TASK REQUIREMENTS: In the data that follows, count the lines where "Files" appears, and write only the number.

Dataset excerpts:
*** Begin section ***
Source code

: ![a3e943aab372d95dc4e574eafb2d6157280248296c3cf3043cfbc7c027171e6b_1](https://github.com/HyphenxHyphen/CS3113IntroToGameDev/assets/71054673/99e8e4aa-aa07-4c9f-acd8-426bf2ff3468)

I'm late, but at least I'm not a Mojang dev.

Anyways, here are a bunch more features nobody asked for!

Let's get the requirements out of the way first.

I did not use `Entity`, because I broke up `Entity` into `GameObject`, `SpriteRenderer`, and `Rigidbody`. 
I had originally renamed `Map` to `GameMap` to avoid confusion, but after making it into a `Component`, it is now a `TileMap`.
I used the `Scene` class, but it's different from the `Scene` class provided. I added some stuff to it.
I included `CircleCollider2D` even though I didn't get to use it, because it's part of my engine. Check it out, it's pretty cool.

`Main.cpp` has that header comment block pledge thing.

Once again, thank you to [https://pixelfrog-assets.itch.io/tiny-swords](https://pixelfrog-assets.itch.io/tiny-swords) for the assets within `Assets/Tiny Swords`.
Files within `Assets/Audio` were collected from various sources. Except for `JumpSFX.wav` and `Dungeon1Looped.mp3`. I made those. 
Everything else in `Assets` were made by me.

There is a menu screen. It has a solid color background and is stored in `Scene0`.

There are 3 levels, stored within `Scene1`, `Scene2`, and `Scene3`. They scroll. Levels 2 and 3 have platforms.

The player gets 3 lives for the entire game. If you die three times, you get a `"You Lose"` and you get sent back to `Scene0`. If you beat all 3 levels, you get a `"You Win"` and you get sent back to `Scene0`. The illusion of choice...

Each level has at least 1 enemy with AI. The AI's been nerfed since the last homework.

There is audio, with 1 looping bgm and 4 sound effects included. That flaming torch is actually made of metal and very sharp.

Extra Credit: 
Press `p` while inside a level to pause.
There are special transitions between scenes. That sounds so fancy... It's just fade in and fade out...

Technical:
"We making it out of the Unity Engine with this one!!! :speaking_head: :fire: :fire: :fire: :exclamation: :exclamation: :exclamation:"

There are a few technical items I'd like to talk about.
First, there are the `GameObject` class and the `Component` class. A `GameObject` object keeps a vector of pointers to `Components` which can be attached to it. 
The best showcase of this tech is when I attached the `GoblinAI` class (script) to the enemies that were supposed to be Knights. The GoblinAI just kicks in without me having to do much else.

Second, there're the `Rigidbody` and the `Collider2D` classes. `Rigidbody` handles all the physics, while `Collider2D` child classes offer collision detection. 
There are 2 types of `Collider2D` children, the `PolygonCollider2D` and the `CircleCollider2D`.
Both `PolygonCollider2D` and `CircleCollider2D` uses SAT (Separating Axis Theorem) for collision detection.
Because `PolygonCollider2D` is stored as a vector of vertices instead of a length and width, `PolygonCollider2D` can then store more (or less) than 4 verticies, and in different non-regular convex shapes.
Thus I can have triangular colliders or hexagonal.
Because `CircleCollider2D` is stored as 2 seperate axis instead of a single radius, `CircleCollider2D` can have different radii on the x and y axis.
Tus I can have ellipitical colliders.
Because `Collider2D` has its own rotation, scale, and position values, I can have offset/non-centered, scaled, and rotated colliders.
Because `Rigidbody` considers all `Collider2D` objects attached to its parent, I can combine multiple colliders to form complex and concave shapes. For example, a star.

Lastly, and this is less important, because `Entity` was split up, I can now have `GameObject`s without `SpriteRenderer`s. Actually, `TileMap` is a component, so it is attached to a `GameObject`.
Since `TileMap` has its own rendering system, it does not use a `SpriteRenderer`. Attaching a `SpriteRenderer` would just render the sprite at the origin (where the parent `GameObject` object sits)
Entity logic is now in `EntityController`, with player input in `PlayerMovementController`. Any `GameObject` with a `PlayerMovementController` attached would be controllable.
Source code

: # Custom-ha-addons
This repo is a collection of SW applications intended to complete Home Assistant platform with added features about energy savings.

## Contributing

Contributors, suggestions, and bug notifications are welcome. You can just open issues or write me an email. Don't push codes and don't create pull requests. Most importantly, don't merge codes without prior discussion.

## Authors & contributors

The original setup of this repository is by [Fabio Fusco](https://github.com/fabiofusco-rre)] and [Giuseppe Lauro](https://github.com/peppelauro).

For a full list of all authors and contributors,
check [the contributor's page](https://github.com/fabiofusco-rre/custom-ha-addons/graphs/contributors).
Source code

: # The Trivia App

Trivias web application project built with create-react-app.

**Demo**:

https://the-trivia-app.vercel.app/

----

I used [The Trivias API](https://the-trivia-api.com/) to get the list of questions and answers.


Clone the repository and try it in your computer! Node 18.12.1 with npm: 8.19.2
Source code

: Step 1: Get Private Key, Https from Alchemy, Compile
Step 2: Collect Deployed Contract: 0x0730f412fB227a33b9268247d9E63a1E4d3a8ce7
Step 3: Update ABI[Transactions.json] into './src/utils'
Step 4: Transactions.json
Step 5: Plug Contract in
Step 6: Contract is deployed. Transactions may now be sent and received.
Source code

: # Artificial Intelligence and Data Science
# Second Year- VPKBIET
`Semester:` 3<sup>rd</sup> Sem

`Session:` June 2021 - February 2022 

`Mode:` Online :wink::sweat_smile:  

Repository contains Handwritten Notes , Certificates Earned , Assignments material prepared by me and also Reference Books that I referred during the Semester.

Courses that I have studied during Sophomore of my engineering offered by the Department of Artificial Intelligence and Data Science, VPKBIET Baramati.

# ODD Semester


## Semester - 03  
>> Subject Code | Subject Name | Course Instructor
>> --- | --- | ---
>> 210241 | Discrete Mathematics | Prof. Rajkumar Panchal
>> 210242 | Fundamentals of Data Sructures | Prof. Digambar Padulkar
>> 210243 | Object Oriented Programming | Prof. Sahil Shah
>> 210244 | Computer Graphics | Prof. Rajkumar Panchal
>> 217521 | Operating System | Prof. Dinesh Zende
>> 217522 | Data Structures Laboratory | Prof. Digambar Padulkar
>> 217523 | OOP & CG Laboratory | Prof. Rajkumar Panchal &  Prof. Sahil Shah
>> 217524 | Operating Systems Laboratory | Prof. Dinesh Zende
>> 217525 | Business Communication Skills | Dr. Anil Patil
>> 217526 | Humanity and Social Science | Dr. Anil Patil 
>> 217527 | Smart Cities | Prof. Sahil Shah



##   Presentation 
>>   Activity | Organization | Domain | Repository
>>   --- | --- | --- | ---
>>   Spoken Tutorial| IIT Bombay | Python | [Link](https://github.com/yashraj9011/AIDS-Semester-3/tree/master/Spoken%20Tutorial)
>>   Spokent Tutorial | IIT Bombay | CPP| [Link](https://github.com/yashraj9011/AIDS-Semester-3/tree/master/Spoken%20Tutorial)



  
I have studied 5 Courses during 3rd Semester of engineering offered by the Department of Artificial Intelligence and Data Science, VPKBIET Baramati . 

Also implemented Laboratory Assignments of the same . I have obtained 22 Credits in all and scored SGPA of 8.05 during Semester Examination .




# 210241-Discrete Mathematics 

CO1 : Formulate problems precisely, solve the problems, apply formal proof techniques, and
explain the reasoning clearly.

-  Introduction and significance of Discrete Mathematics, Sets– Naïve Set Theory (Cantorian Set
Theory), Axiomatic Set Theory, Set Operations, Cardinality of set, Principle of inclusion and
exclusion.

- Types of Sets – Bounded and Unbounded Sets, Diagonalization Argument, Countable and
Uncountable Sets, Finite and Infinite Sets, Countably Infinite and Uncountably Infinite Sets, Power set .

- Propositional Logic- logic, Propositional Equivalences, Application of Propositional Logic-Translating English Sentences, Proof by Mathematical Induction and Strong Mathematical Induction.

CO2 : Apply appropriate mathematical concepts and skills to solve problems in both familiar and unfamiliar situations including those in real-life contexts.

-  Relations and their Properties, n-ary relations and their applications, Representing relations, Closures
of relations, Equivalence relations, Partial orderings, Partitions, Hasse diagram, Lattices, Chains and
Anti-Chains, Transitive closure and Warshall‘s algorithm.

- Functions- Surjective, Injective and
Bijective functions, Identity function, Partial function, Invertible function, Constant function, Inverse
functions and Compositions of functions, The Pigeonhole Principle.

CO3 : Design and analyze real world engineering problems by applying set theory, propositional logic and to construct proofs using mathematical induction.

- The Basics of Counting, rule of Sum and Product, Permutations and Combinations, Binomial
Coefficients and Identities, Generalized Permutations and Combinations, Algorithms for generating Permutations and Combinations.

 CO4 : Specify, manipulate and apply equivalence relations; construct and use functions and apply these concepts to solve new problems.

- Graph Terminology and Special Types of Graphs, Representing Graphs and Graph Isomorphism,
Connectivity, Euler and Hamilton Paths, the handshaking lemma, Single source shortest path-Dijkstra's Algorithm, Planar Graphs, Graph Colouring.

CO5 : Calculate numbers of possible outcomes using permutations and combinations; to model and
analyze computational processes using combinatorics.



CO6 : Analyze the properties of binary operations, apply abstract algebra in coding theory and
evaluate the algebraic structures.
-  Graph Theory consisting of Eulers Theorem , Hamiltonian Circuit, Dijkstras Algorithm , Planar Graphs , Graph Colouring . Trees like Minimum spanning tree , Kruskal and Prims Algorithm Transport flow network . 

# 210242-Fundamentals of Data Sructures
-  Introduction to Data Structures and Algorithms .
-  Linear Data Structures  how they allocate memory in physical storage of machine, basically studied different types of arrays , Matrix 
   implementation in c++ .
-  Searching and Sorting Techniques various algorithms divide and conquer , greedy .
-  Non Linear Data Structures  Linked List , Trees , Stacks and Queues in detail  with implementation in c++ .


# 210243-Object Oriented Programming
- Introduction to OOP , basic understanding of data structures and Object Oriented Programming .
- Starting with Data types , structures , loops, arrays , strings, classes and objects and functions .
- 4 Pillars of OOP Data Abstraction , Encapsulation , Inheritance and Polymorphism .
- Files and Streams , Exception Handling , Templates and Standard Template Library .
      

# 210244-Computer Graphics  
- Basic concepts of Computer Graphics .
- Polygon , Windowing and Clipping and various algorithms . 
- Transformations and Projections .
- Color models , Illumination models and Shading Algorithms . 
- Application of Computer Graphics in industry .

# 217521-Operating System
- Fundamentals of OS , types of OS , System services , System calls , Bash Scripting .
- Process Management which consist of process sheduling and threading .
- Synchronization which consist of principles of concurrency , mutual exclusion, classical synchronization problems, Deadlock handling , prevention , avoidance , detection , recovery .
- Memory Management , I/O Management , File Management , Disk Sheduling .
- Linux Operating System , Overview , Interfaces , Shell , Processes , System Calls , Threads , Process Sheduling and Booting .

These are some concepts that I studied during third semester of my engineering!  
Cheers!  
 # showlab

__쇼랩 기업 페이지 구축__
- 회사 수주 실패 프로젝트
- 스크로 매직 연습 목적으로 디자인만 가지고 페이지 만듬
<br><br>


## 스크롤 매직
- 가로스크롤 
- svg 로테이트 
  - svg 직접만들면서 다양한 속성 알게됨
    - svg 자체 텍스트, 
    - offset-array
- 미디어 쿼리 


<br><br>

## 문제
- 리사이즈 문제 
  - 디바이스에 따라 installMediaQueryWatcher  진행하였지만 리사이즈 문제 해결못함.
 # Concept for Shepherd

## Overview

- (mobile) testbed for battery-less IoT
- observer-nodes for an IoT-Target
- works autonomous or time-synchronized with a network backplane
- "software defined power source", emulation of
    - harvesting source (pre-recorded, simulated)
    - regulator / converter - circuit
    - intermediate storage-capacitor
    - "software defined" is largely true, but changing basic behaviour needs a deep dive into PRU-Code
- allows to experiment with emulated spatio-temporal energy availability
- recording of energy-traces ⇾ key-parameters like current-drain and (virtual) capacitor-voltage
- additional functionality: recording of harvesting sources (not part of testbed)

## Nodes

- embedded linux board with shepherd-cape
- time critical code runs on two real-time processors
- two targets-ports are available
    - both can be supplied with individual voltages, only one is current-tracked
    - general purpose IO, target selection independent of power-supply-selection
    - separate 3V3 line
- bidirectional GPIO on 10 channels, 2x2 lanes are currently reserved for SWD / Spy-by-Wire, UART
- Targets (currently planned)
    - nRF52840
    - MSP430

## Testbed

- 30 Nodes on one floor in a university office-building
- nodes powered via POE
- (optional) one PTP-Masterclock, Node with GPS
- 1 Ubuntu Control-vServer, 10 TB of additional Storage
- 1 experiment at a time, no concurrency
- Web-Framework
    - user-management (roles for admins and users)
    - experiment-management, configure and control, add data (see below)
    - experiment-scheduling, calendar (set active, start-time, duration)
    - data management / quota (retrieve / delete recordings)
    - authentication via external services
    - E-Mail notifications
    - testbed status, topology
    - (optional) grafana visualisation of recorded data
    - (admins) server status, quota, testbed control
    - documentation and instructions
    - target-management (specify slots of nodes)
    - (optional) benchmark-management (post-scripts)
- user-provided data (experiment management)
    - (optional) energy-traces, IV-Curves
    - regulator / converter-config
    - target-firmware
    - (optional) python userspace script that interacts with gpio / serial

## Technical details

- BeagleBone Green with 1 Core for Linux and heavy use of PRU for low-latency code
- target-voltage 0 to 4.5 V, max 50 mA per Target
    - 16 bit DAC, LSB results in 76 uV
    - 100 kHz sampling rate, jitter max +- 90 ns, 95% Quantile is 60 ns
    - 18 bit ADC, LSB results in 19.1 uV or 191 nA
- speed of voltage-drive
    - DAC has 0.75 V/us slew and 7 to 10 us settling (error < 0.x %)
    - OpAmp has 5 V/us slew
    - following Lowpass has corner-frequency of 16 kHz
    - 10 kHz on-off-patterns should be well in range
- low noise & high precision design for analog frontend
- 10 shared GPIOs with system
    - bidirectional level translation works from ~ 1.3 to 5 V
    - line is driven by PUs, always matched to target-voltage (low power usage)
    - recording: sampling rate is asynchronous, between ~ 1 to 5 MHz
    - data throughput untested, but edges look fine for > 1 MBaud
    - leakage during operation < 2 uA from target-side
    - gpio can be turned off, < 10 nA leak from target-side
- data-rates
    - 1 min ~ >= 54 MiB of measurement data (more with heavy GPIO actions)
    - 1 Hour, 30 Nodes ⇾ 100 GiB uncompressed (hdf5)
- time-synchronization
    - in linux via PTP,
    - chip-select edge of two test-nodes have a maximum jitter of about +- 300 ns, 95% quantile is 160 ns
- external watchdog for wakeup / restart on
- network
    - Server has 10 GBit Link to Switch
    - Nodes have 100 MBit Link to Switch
*** End section ***
EXERCISE RESULT: 2